» YOUR OBJECTIVE
Line by line, give the data again exactly as it appears, but without pictures.

### SOURCE DATA

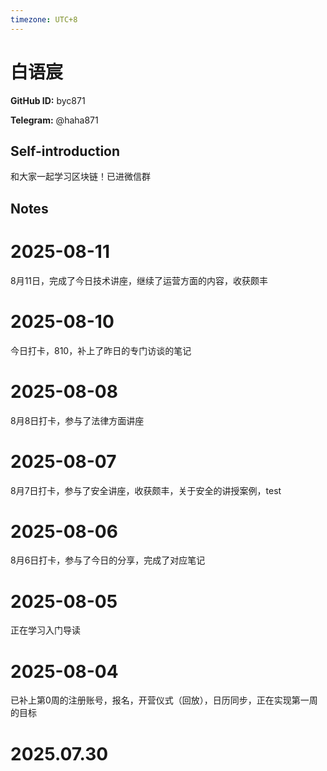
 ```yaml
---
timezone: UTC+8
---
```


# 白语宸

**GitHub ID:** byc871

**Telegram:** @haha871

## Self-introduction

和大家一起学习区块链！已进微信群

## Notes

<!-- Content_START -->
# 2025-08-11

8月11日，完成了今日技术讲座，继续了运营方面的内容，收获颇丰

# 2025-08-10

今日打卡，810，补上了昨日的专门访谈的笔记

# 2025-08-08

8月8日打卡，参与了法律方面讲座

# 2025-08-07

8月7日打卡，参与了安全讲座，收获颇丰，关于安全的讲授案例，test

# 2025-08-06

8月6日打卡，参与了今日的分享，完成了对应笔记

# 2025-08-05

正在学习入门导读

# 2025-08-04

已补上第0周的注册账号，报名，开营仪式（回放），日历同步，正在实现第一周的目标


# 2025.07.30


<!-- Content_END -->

######

» SOLUTION TO THIS TASK
 ```yaml
---
timezone: UTC+8
---
```


# 白语宸

**GitHub ID:** byc871

**Telegram:** @haha871

## Self-introduction

和大家一起学习区块链！已进微信群

## Notes

<!-- Content_START -->
# 2025-08-11

8月11日，完成了今日技术讲座，继续了运营方面的内容，收获颇丰

# 2025-08-10

今日打卡，810，补上了昨日的专门访谈的笔记

# 2025-08-08

8月8日打卡，参与了法律方面讲座

# 2025-08-07

8月7日打卡，参与了安全讲座，收获颇丰，关于安全的讲授案例，test

# 2025-08-06

8月6日打卡，参与了今日的分享，完成了对应笔记

# 2025-08-05

正在学习入门导读

# 2025-08-04

已补上第0周的注册账号，报名，开营仪式（回放），日历同步，正在实现第一周的目标


# 2025.07.30


<!-- Content_END -->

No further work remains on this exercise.